__What the exercise asks__. Please filter the entries and return only the lines that include "null".

__Information supplied__.
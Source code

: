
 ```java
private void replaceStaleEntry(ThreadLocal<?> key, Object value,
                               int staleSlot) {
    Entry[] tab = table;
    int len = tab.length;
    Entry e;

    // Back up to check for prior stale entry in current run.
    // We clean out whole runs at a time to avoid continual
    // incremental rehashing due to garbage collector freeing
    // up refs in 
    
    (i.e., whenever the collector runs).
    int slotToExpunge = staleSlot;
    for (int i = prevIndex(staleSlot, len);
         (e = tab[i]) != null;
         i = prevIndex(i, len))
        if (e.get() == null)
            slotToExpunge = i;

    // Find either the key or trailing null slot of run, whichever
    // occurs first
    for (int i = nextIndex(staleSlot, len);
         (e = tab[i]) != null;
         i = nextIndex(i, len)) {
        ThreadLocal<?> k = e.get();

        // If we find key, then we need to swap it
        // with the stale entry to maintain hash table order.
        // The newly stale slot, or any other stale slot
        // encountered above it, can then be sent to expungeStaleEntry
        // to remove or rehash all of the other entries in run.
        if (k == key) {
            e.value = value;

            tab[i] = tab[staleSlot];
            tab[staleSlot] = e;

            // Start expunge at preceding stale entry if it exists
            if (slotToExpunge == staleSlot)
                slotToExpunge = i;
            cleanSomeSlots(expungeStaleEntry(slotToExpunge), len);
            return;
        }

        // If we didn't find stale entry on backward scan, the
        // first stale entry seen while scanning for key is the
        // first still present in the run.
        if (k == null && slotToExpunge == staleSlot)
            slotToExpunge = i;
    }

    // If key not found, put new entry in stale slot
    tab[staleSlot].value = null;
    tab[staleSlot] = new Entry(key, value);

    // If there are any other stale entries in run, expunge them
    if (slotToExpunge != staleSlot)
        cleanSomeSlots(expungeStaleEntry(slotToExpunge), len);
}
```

__Answer for this exercise__.
         (e = tab[i]) != null;
        if (e.get() == null)
    // Find either the key or trailing null slot of run, whichever
         (e = tab[i]) != null;
        if (k == null && slotToExpunge == staleSlot)
    tab[staleSlot].value = null;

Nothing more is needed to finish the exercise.